O conceito é relativamente simples, embora a operação exija uma boa dose de estratégia: os varejistas seguem modelos já estabelecidos por Mercado Livre e Amazon e criam suas próprias Demand Side Platforms (DSPs) — plataformas que permitem a compra de mídia programática fora dos seus e-commerces. Isso significa que as marcas agora podem impactar consumidores que demonstraram interesse em determinados produtos tanto dentro do varejo quanto em outros ambientes digitais, como sites de notícias, blogs, plataformas de vídeo e até algumas redes sociais.
Por exemplo, um usuário que pesquisou ou adicionou eletrônicos ao carrinho no Mercado Livre pode ser impactado por um anúncio da mesma categoria enquanto navega em portais de notícias ou assiste a um streaming.

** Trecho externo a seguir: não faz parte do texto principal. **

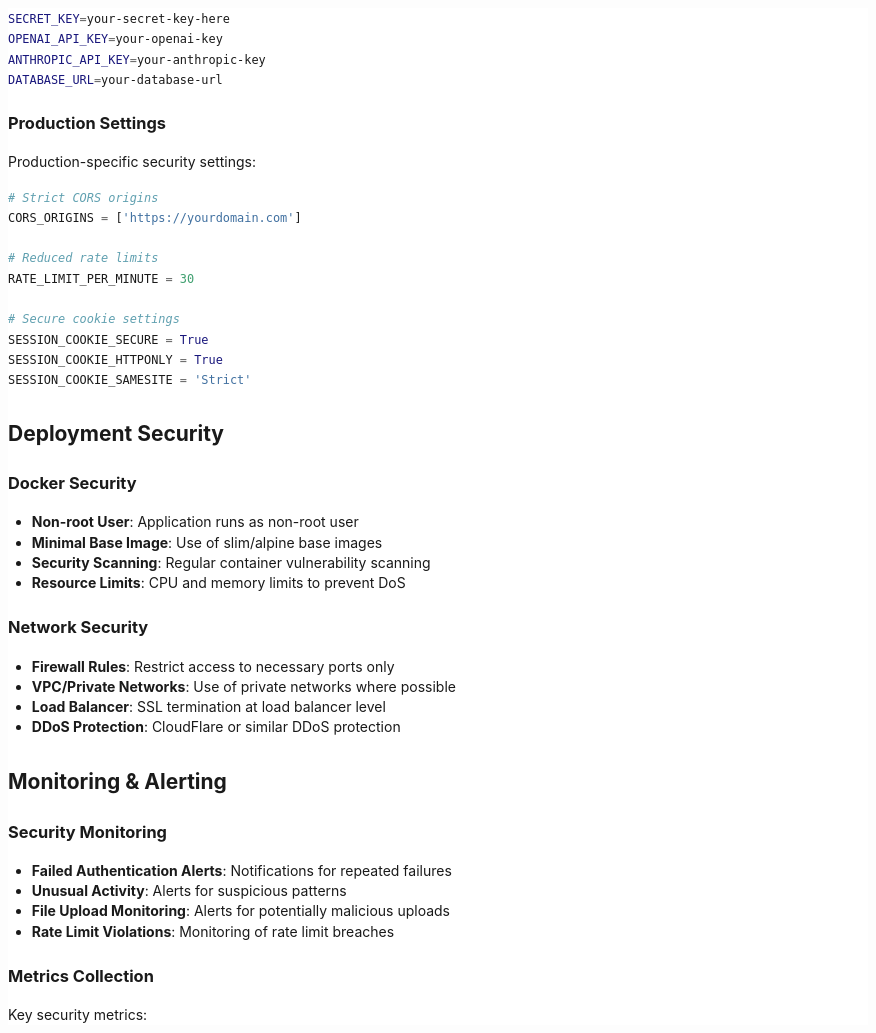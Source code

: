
 ```bash
SECRET_KEY=your-secret-key-here
OPENAI_API_KEY=your-openai-key
ANTHROPIC_API_KEY=your-anthropic-key
DATABASE_URL=your-database-url
```

### Production Settings

Production-specific security settings:

```python
# Strict CORS origins
CORS_ORIGINS = ['https://yourdomain.com']

# Reduced rate limits
RATE_LIMIT_PER_MINUTE = 30

# Secure cookie settings
SESSION_COOKIE_SECURE = True
SESSION_COOKIE_HTTPONLY = True
SESSION_COOKIE_SAMESITE = 'Strict'
```

## Deployment Security

### Docker Security

- **Non-root User**: Application runs as non-root user
- **Minimal Base Image**: Use of slim/alpine base images
- **Security Scanning**: Regular container vulnerability scanning
- **Resource Limits**: CPU and memory limits to prevent DoS

### Network Security

- **Firewall Rules**: Restrict access to necessary ports only
- **VPC/Private Networks**: Use of private networks where possible
- **Load Balancer**: SSL termination at load balancer level
- **DDoS Protection**: CloudFlare or similar DDoS protection

## Monitoring & Alerting

### Security Monitoring

- **Failed Authentication Alerts**: Notifications for repeated failures
- **Unusual Activity**: Alerts for suspicious patterns
- **File Upload Monitoring**: Alerts for potentially malicious uploads
- **Rate Limit Violations**: Monitoring of rate limit breaches

### Metrics Collection

Key security metrics:

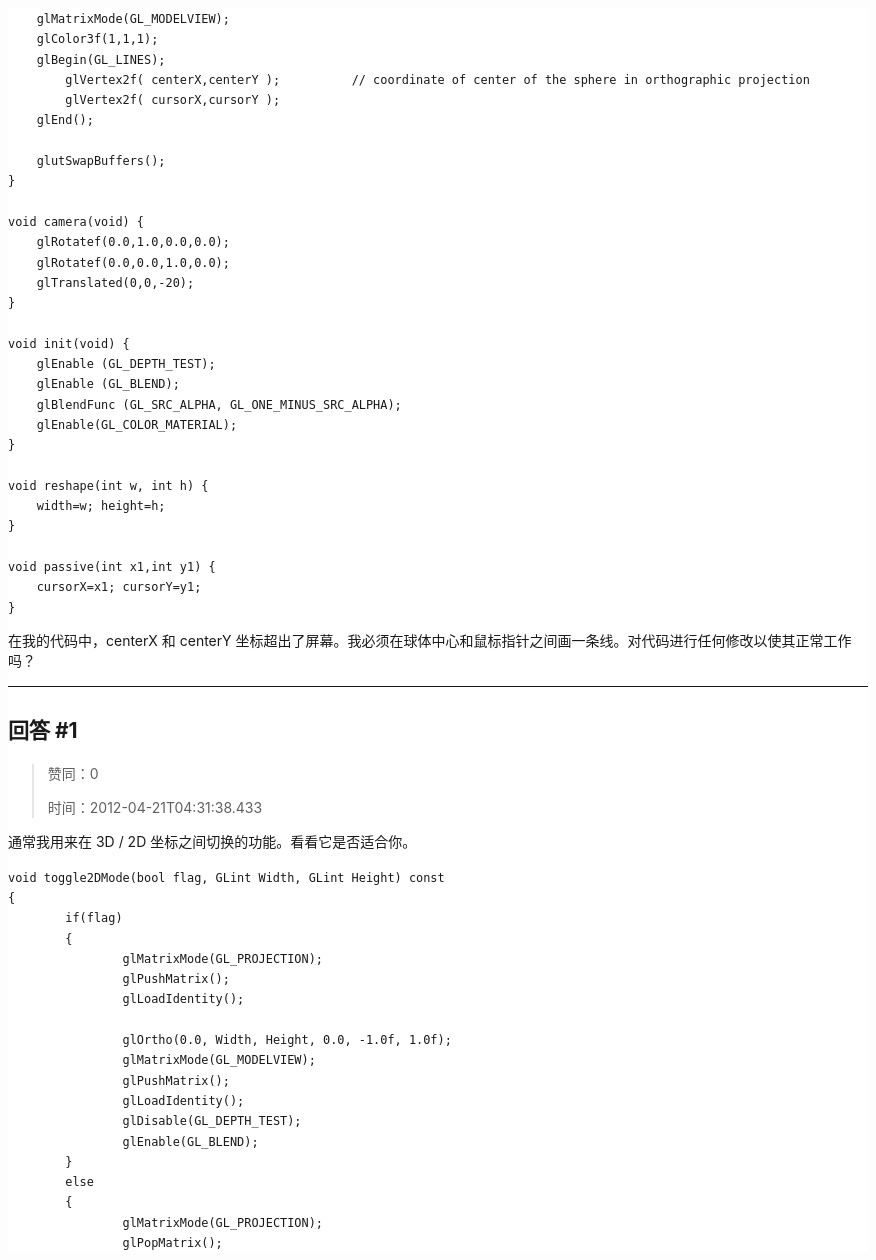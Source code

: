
 ```
    glMatrixMode(GL_MODELVIEW);
    glColor3f(1,1,1);
    glBegin(GL_LINES);
        glVertex2f( centerX,centerY );          // coordinate of center of the sphere in orthographic projection
        glVertex2f( cursorX,cursorY );
    glEnd();

    glutSwapBuffers();
}

void camera(void) {
    glRotatef(0.0,1.0,0.0,0.0);
    glRotatef(0.0,0.0,1.0,0.0);
    glTranslated(0,0,-20);
}

void init(void) {
    glEnable (GL_DEPTH_TEST);
    glEnable (GL_BLEND);
    glBlendFunc (GL_SRC_ALPHA, GL_ONE_MINUS_SRC_ALPHA);
    glEnable(GL_COLOR_MATERIAL);
}

void reshape(int w, int h) {
    width=w; height=h;
}

void passive(int x1,int y1) {
    cursorX=x1; cursorY=y1;
} 
```

在我的代码中，centerX 和 centerY 坐标超出了屏幕。我必须在球体中心和鼠标指针之间画一条线。对代码进行任何修改以使其正常工作吗？

* * *

## 回答 #1

> 赞同：0
> 
> 时间：2012-04-21T04:31:38.433

通常我用来在 3D / 2D 坐标之间切换的功能。看看它是否适合你。

```
void toggle2DMode(bool flag, GLint Width, GLint Height) const
{
        if(flag)
        {
                glMatrixMode(GL_PROJECTION);
                glPushMatrix();
                glLoadIdentity();

                glOrtho(0.0, Width, Height, 0.0, -1.0f, 1.0f);
                glMatrixMode(GL_MODELVIEW);
                glPushMatrix();
                glLoadIdentity();
                glDisable(GL_DEPTH_TEST);
                glEnable(GL_BLEND);
        }
        else
        {
                glMatrixMode(GL_PROJECTION);
                glPopMatrix();
```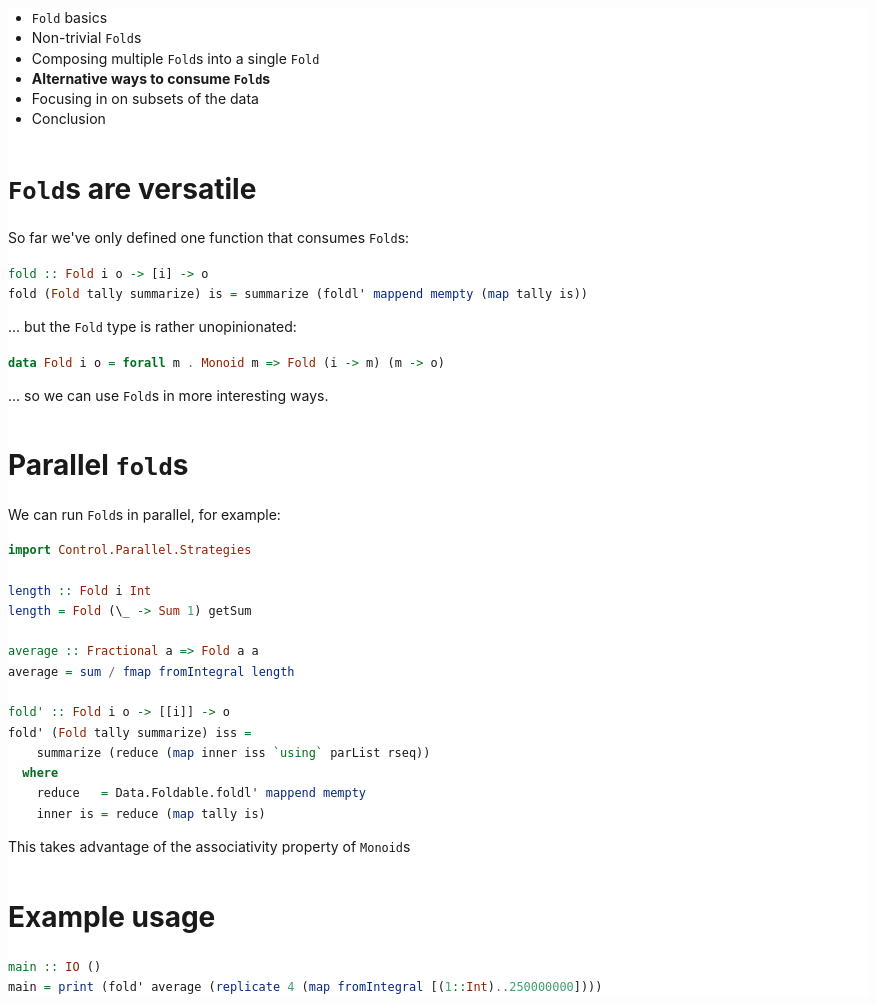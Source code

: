 * `Fold` basics
* Non-trivial `Fold`s
* Composing multiple `Fold`s into a single `Fold`
* **Alternative ways to consume `Fold`s**
* Focusing in on subsets of the data
* Conclusion

# `Fold`s are versatile

So far we've only defined one function that consumes `Fold`s:

```haskell
fold :: Fold i o -> [i] -> o
fold (Fold tally summarize) is = summarize (foldl' mappend mempty (map tally is))
```

... but the `Fold` type is rather unopinionated:

```haskell
data Fold i o = forall m . Monoid m => Fold (i -> m) (m -> o)
```

... so we can use `Fold`s in more interesting ways.

# Parallel `fold`s

We can run `Fold`s in parallel, for example:

```haskell
import Control.Parallel.Strategies

length :: Fold i Int
length = Fold (\_ -> Sum 1) getSum

average :: Fractional a => Fold a a
average = sum / fmap fromIntegral length

fold' :: Fold i o -> [[i]] -> o
fold' (Fold tally summarize) iss =
    summarize (reduce (map inner iss `using` parList rseq))
  where
    reduce   = Data.Foldable.foldl' mappend mempty
    inner is = reduce (map tally is)
```

This takes advantage of the associativity property of `Monoid`s

# Example usage

```haskell
main :: IO ()
main = print (fold' average (replicate 4 (map fromIntegral [(1::Int)..250000000])))
```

Isso só é possível porque os dados de navegação daquele consumidor são usados como base de segmentação de campanhas de mídia, graças às parcerias entre os varejistas e as adtechs, beneficiando os anunciantes.
A principal vantagem desse modelo é evidente: as marcas passam a ter acesso a uma base altamente qualificada e com forte intenção de compra. Afinal, diferentemente das plataformas tradicionais que segmentam por interesses e comportamento contextual, o retail media trabalha essencialmente com dados transacionais. Ou seja, nesse exemplo não estamos falando apenas com quem gosta de tecnologia, mas com quem efetivamente engajou com o produto no varejo, colocou no carrinho ou já comprou algo de determinada marca.
Outro ganho importante é a possibilidade de trabalhar jornadas mais completas, combinando awareness, consideração e conversão. Dessa forma, as marcas conseguem encontrar novos públicos, nutrir conversas com esses targets e, posteriormente, direcioná-los para a compra — seja dentro do marketplace ou em seus próprios e-commerces.
O desafio das barreiras — que começam a cair
Historicamente, havia uma resistência dos próprios marketplaces em permitir que o consumidor saísse de seus ambientes. Fazia sentido: por que ceder tráfego se o objetivo é manter o cliente dentro de seu ambiente de conversão? No entanto, essa lógica começa a se flexibilizar, pois as campanhas programáticas que levam o usuário para o site de um anunciante passa a ser uma nova linha de receita no P&L do varejo, o colocando nesse posicionamento de plataforma de tecnologia que mencionei anteriormente.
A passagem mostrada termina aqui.